YOUR ASSIGNMENT:
Copy, exactly and without additions, every line in the records below from the one holding "Similar to Jenkins, each" through the one holding "### Create definitions", both ends included.

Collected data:
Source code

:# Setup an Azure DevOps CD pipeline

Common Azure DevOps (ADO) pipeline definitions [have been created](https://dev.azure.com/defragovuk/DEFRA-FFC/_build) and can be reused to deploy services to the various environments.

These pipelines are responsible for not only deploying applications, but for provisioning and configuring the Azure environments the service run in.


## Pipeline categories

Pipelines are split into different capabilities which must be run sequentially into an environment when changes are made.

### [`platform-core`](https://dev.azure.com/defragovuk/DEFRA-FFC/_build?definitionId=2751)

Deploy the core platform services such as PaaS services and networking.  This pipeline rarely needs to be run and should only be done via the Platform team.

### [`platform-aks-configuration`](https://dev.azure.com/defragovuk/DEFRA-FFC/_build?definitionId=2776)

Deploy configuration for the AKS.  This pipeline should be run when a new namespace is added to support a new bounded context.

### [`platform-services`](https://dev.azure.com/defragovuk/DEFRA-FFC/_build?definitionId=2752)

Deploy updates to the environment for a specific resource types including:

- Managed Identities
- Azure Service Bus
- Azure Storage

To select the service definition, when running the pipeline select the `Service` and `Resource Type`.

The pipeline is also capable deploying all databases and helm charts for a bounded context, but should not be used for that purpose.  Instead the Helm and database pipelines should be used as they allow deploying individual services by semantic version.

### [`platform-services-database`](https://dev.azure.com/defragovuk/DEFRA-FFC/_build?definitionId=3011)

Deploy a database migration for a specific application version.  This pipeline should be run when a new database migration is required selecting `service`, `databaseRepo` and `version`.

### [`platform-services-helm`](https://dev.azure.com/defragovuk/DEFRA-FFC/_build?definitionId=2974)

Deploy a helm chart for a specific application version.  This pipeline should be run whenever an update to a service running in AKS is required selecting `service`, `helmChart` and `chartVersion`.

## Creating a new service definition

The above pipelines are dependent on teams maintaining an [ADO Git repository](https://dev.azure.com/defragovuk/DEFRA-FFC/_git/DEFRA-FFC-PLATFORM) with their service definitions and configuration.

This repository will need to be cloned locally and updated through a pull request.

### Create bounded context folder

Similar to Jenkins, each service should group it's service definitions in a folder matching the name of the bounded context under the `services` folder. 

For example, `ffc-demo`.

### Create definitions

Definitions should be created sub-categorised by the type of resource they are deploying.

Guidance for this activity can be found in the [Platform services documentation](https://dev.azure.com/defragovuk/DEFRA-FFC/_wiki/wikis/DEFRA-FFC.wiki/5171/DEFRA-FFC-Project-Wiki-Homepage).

EXPECTED OUTPUT:
Similar to Jenkins, each service should group it's service definitions in a folder matching the name of the bounded context under the `services` folder. 

For example, `ffc-demo`.

### Create definitions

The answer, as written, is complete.